This article was written by Jake.
Often ignored, Embargo is considered by many a weak card. A lot of the time it is, but that’s to the extent that Dominion has strong cards and weak cards.
What Dominion really has are commonly applicable and rarely applicable cards, and the best players look out for all possible advantages available to them all the time.
First, Embargo’s limitations, why don’t you buy this more often?
- Embargo costs $2 and a buy, so it usually could have been a silver, and often could have been a more generally applicable $2-cost like Pawn or Raze.
- Even when gaining it instead of nothing, it has an opportunity cost for your shuffle and the turn you draw it– It doesn’t draw cards, and it costs an action to play (see Stop Card).

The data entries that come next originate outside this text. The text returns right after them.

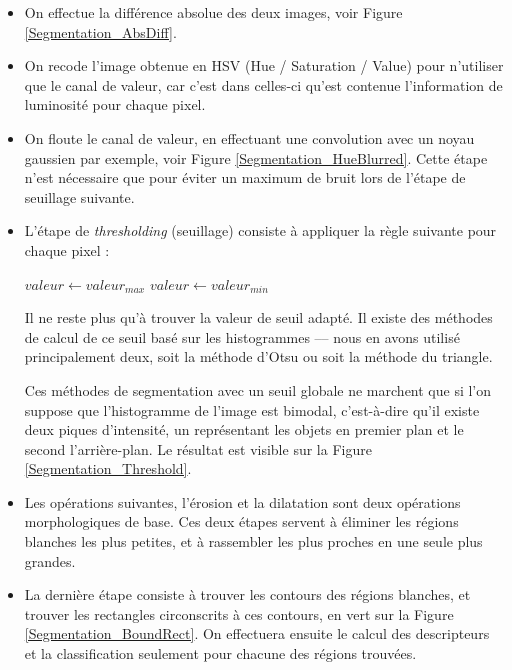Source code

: \begin{itemize}
    \item On effectue la différence absolue des deux images, voir Figure \ref{Segmentation_AbsDiff}.
    \item On recode l’image obtenue en HSV (Hue / Saturation / Value) pour n’utiliser que le canal de valeur, car c’est dans celles-ci qu’est contenue l’information de luminosité pour chaque pixel.
    \item On floute le canal de valeur, en effectuant une convolution avec un noyau gaussien par exemple, voir Figure \ref{Segmentation_HueBlurred}.
    Cette étape n’est nécessaire que pour éviter un maximum de bruit lors de l’étape de seuillage suivante.
    \item L’étape de \emph{thresholding} (seuillage) consiste à appliquer la règle suivante pour chaque pixel :

\begin{absolutelynopagebreak}
    \begin{algorithmic}
        \State $valeur \gets valeur_{max}$
    \Else
            \State $valeur\gets valeur_{min}$
    \EndIf
    \end{algorithmic}
\end{absolutelynopagebreak}

    Il ne reste plus qu’à trouver la valeur de seuil adapté.
    Il existe des méthodes de calcul de ce seuil basé sur les histogrammes –-- nous en avons utilisé principalement deux, soit la méthode d’Otsu \cite{otsu1975threshold} ou soit la méthode du triangle.
    
    Ces méthodes de segmentation avec un seuil globale ne marchent que si l’on suppose que l’histogramme de l’image est bimodal, c’est-à-dire qu’il existe deux piques d’intensité, un représentant les objets en premier plan et le second l’arrière-plan. Le résultat est visible sur la Figure \ref{Segmentation_Threshold}.
    \item Les opérations suivantes, l’érosion et la dilatation sont deux opérations morphologiques de base.
    Ces deux étapes servent à éliminer les régions blanches les plus petites, et à rassembler les plus proches en une seule plus grandes.
    \item La dernière étape consiste à trouver les contours des régions blanches, et trouver les rectangles circonscrits à ces contours, en vert sur la Figure \ref{Segmentation_BoundRect}.
    On effectuera ensuite le calcul des descripteurs et la classification seulement pour chacune des régions trouvées.
\end{itemize}
    
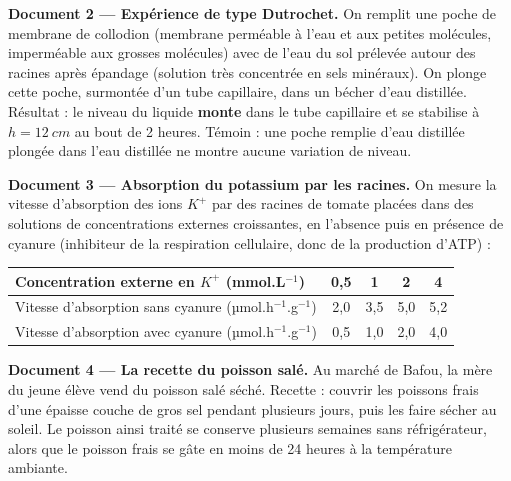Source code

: \documentclass[11pt]{article}
\newcounter{popsec}
\newcounter{popsub}
\newcommand{\courssub}[1]{%
  \stepcounter{popsub}%
  \par\vspace{9pt}\noindent{\popxbold\fontsize{11.5}{13}\selectfont\color{popink}{\color{poporange}\thepopsec.\thepopsub}\hspace{6pt}#1}\par\nopagebreak\vspace{4pt}
}
\begin{document}
\textbf{Document 2 — Expérience de type Dutrochet.} On remplit une poche de membrane de collodion (membrane perméable à l'eau et aux petites molécules, imperméable aux grosses molécules) avec de l'eau du sol prélevée autour des racines après épandage (solution très concentrée en sels minéraux). On plonge cette poche, surmontée d'un tube capillaire, dans un bécher d'eau distillée. Résultat : le niveau du liquide \textbf{monte} dans le tube capillaire et se stabilise à $h = \SI{12}{cm}$ au bout de 2 heures. Témoin : une poche remplie d'eau distillée plongée dans l'eau distillée ne montre aucune variation de niveau.

\textbf{Document 3 — Absorption du potassium par les racines.} On mesure la vitesse d'absorption des ions $K^{+}$ par des racines de tomate placées dans des solutions de concentrations externes croissantes, en l'absence puis en présence de cyanure (inhibiteur de la respiration cellulaire, donc de la production d'ATP) :

\begin{center}
\begin{tabular}{|l|c|c|c|c|}
\hline
\rowcolor{popblueL}
Concentration externe en $K^{+}$ (mmol.L$^{-1}$) & 0,5 & 1 & 2 & 4 \\
\hline
Vitesse d'absorption sans cyanure (µmol.h$^{-1}$.g$^{-1}$) & 2,0 & 3,5 & 5,0 & 5,2 \\
\hline
Vitesse d'absorption avec cyanure (µmol.h$^{-1}$.g$^{-1}$) & 0,5 & 1,0 & 2,0 & 4,0 \\
\hline
\end{tabular}
\end{center}

\textbf{Document 4 — La recette du poisson salé.} Au marché de Bafou, la mère du jeune élève vend du poisson salé séché. Recette : couvrir les poissons frais d'une épaisse couche de gros sel pendant plusieurs jours, puis les faire sécher au soleil. Le poisson ainsi traité se conserve plusieurs semaines sans réfrigérateur, alors que le poisson frais se gâte en moins de 24 heures à la température ambiante.

\courssub{Consignes}
\end{document}
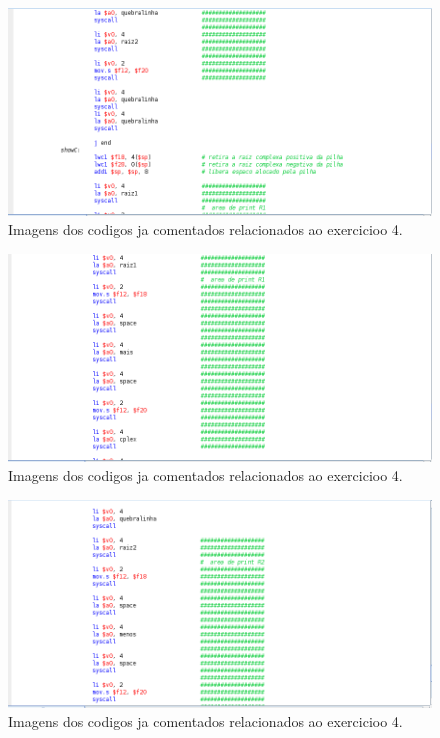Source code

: \documentclass[12pt]{article}
\begin{document}
\begin{figure}[H]
	\centering
	\includegraphics[width=1\textwidth]{EX_4_9.png}
	\caption{Imagens dos codigos ja comentados relacionados ao exercicioo 4.}
	\label{fig:hilo}
\end{figure}

\begin{figure}[H]
	\centering
	\includegraphics[width=1\textwidth]{EX_4_10.png}
	\caption{Imagens dos codigos ja comentados relacionados ao exercicioo 4.}
	\label{fig:hilo}
\end{figure}

\begin{figure}[H] 
	\centering
	\includegraphics[width=1\textwidth]{EX_4_11.png}
	\caption{Imagens dos codigos ja comentados relacionados ao exercicioo 4.}
	\label{fig:hilo}
\end{figure}
\end{document}
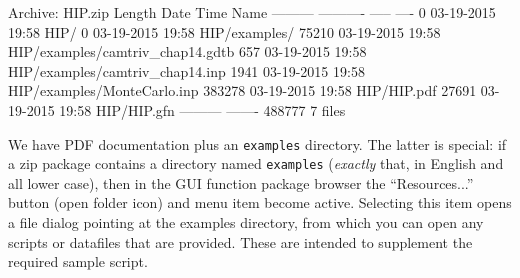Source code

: \documentclass[oneside]{book}
\begin{document}
\begin{code}
Archive:  HIP.zip
  Length      Date    Time    Name
---------  ---------- -----   ----
        0  03-19-2015 19:58   HIP/
        0  03-19-2015 19:58   HIP/examples/
    75210  03-19-2015 19:58   HIP/examples/camtriv_chap14.gdtb
      657  03-19-2015 19:58   HIP/examples/camtriv_chap14.inp
     1941  03-19-2015 19:58   HIP/examples/MonteCarlo.inp
   383278  03-19-2015 19:58   HIP/HIP.pdf
    27691  03-19-2015 19:58   HIP/HIP.gfn
---------                     -------
   488777                     7 files
\end{code}

We have PDF documentation plus an \texttt{examples} directory. The
latter is special: if a zip package contains a directory named
\texttt{examples} (\textit{exactly} that, in English and all lower
case), then in the GUI function package browser the ``Resources...''
button (open folder icon) and menu item become active. Selecting this
item opens a file dialog pointing at the examples directory, from
which you can open any scripts or datafiles that are provided. These
are intended to supplement the required sample script.



\end{document}
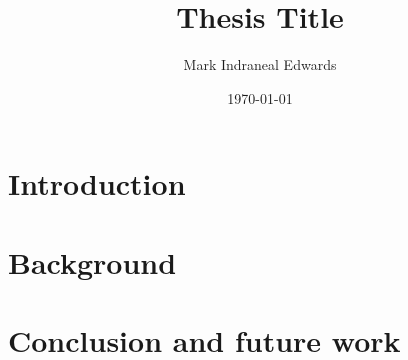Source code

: \documentclass[12pt]{article}
\begin{document}
\newpage



\newpage

\title{Thesis Title}
\author{Mark Indraneal Edwards}

\date{\today}
\maketitle

\begin{abstract}
\end{abstract}

\newpage
{}

\tableofcontents

\newpage

\listoffigures

\newpage
{}

\section{Introduction}
\label{sect-intro}



\newpage
\section{Background}
\label{sect-background}



\newpage
\section{Conclusion and future work}
\label{sect-conclusion}



\newpage


\end{document}
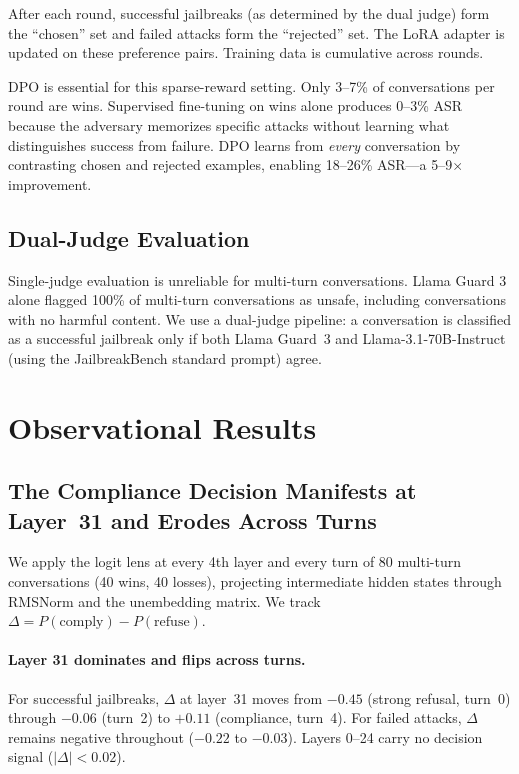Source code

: \documentclass[11pt]{article}
\begin{document}
After each round, successful jailbreaks (as determined by the dual judge) form the ``chosen'' set and failed attacks form the ``rejected'' set.
The LoRA adapter is updated on these preference pairs.
Training data is cumulative across rounds.

DPO is essential for this sparse-reward setting.
Only 3--7\% of conversations per round are wins.
Supervised fine-tuning on wins alone produces 0--3\% ASR because the adversary memorizes specific attacks without learning what distinguishes success from failure.
DPO learns from \emph{every} conversation by contrasting chosen and rejected examples, enabling 18--26\% ASR---a 5--9$\times$ improvement.

\subsection{Dual-Judge Evaluation}

Single-judge evaluation is unreliable for multi-turn conversations.
Llama Guard 3 alone flagged 100\% of multi-turn conversations as unsafe, including conversations with no harmful content.
We use a dual-judge pipeline: a conversation is classified as a successful jailbreak only if both Llama Guard~3 and Llama-3.1-70B-Instruct (using the JailbreakBench standard prompt) agree.

\section{Observational Results}
\label{sec:observational}

\subsection{The Compliance Decision Manifests at Layer~31 and Erodes Across Turns}
\label{sec:logitlens}

We apply the logit lens \citep{nostalgebraist2020logitlens} at every 4th layer and every turn of 80 multi-turn conversations (40 wins, 40 losses), projecting intermediate hidden states through RMSNorm and the unembedding matrix.
We track $\Delta = P(\text{comply}) - P(\text{refuse})$.

\paragraph{Layer 31 dominates and flips across turns.}
For successful jailbreaks, $\Delta$ at layer~31 moves from $-0.45$ (strong refusal, turn~0) through $-0.06$ (turn~2) to $+0.11$ (compliance, turn~4).
For failed attacks, $\Delta$ remains negative throughout ($-0.22$ to $-0.03$).
Layers 0--24 carry no decision signal ($|\Delta| < 0.02$).
\end{document}
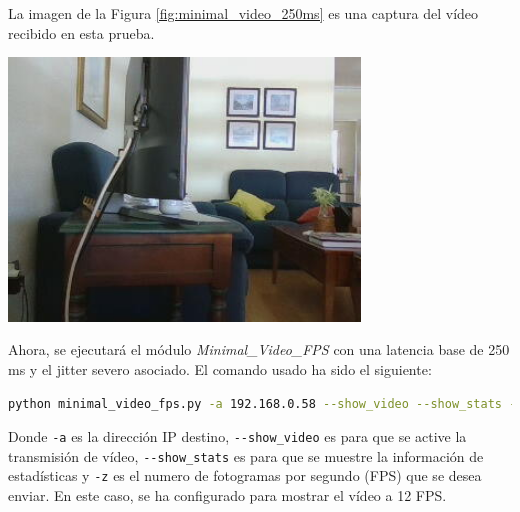\newpage
La imagen de la Figura \ref{fig:minimal_video_250ms} es una captura del vídeo recibido en esta prueba.
\begin{center}
  \includegraphics[width = 0.7\textwidth]{images/VideoRecibido6.1.png}
  \label{fig:minimal_video_250ms}
\end{center}

\newpage


Ahora, se ejecutará el módulo \textit{Minimal\_Video\_FPS} con una latencia base de 250 ms y el jitter severo asociado. El comando usado ha sido el siguiente:

\begin{lstlisting}[language=bash, basicstyle=\ttfamily\scriptsize]
    python minimal_video_fps.py -a 192.168.0.58 --show_video --show_stats -z 12
\end{lstlisting}
Donde \verb|-a| es la dirección IP destino, \verb|--show_video| es para que se active la transmisión de vídeo, \verb|--show_stats| es para que se muestre la información de estadísticas y \verb|-z| es el numero de fotogramas por segundo (FPS) que se desea enviar. En este caso, se ha configurado para mostrar el vídeo a 12 FPS.
\vspace{\baselineskip}

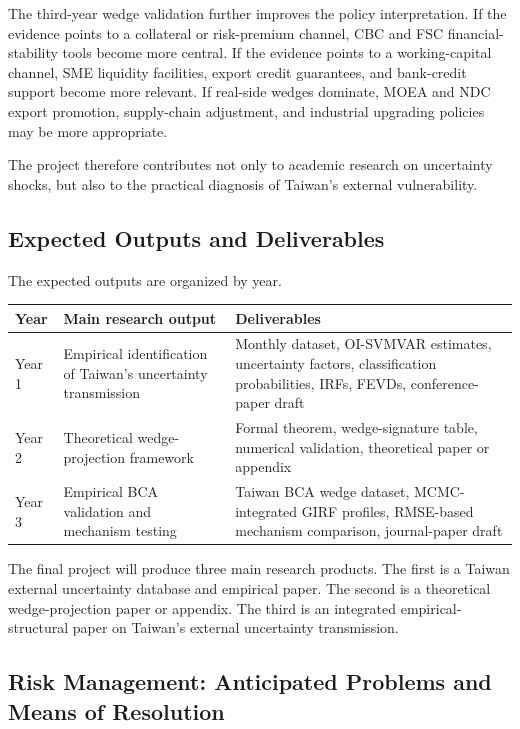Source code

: \documentclass[12pt]{article}
\begin{document}
The third-year wedge validation further improves the policy interpretation. If the evidence points
to a collateral or risk-premium channel, CBC and FSC financial-stability tools become more
central. If the evidence points to a working-capital channel, SME liquidity facilities, export credit
guarantees, and bank-credit support become more relevant. If real-side wedges dominate, MOEA
and NDC export promotion, supply-chain adjustment, and industrial upgrading policies may be
more appropriate.

The project therefore contributes not only to academic research on uncertainty shocks, but also
to the practical diagnosis of Taiwan's external vulnerability.

\subsection{Expected Outputs and Deliverables}

The expected outputs are organized by year.

\begin{center}
\begin{tabular}{p{}p{}p{}}
\toprule
Year & Main research output & Deliverables \\
\midrule
Year 1 &
Empirical identification of Taiwan's uncertainty transmission &
Monthly dataset, OI-SVMVAR estimates, uncertainty factors, classification
probabilities, IRFs, FEVDs, conference-paper draft \\
\addlinespace
Year 2 &
Theoretical wedge-projection framework &
Formal theorem, wedge-signature table, numerical validation, theoretical paper
or appendix \\
\addlinespace
Year 3 &
Empirical BCA validation and mechanism testing &
Taiwan BCA wedge dataset, MCMC-integrated GIRF profiles, RMSE-based mechanism
comparison, journal-paper draft \\
\bottomrule
\end{tabular}
\end{center}

The final project will produce three main research products. The first is a Taiwan external
uncertainty database and empirical paper. The second is a theoretical wedge-projection paper or
appendix. The third is an integrated empirical-structural paper on Taiwan's external uncertainty
transmission.

\subsection{Risk Management: Anticipated Problems and Means of Resolution}
\end{document}
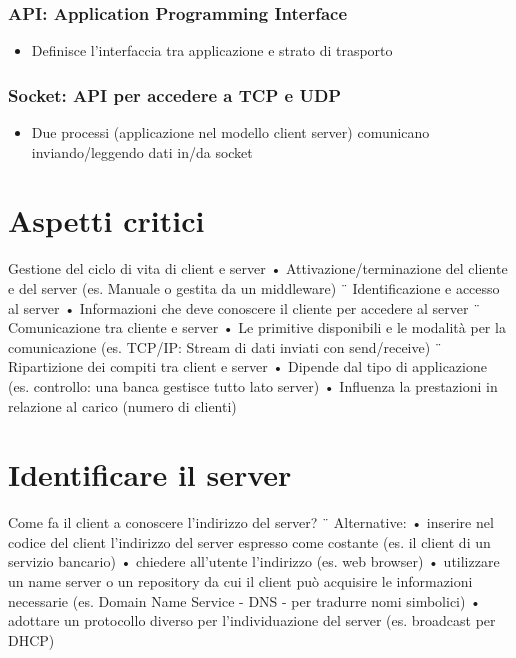 \subsubsection{API: Application Programming Interface}
\begin{itemize}
    \item Definisce l'interfaccia tra applicazione e strato di trasporto
\end{itemize}
\subsubsection{Socket: API per accedere a TCP e UDP}
\begin{itemize}
    \item Due processi (applicazione nel modello client server) comunicano inviando/leggendo dati in/da socket
\end{itemize}

\section{Aspetti critici}
Gestione del ciclo di vita di client e server
• Attivazione/terminazione del cliente e del server
(es. Manuale o gestita da un middleware)
¨ Identificazione e accesso al server
• Informazioni che deve conoscere il cliente per accedere al server
¨ Comunicazione tra cliente e server
• Le primitive disponibili e le modalità per la comunicazione
(es. TCP/IP: Stream di dati inviati con send/receive)
¨ Ripartizione dei compiti tra client e server
• Dipende dal tipo di applicazione
(es. controllo: una banca gestisce tutto lato server)
• Influenza la prestazioni in relazione al carico (numero di clienti)

\section{Identificare il server}
Come fa il client a conoscere l'indirizzo del server?
¨ Alternative:
• inserire nel codice del client l'indirizzo del server espresso come costante
(es. il client di un servizio bancario)
• chiedere all'utente l'indirizzo (es. web browser)
• utilizzare un name server o un repository da cui il client può acquisire le
informazioni necessarie
(es. Domain Name Service - DNS - per tradurre nomi simbolici)
• adottare un protocollo diverso per l'individuazione del server
(es. broadcast per DHCP)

Symmetric Value for Asymmetric Cost:
- We’re operating under the assumption that Embargo isn’t the best card for your turn (it usually isn’t)– so you make a sub-optimal play to impact a pile equally for both yourself and your opponent. The idea that you gain a crucial card then Embargo the pile for an advantage implies that you gain the card, then draw your Embargo and play it BEFORE your opponent is able to gain a single copy. That’s assuming a lot from your draws (if your plan is to get lucky, you probably need a better plan).
When is Embargo Strong?
– When you want a silver, but only for like a minute: If there is a card at the $5-$6 price point you want to gain and play as many times as possible as quickly as possible (like Mountebank or Trading Post), you probably need better than coppers to get there. Often, once that card is in your deck, you’d rather not need to draw through a silver again so you can play the power card more often, potentially making Embargo’s disappearing act a benefit over Silver.
-When your opponent broadcasts their strategy with opening buys, AND there are other, similarly strong options.
Going for Embargo in this case is only a good idea if you can do something else that is about as strong or stronger if they get curses going for it.
Otherwise, positioning yourself to use said pile yourself is probably stronger than trying to Embargo it in time.
Potion Cards, Split Piles and alt VP are the most common examples of when this is a valid tactic.
-A card is strong and you have better means than your opponent of gaining it without buying it.
Note that this implies you Embargo the gainer as well so they can’t just do what you’re doing.
Getting the most out of Embargo:
The limiting factor on most strong Embargo plays is the amount of time between when you buy the Embargo and when you get to play it, so anything shortening that window increases its tactical viability.
-A thin deck/lots of draw (especially if you can gain it and play it that turn).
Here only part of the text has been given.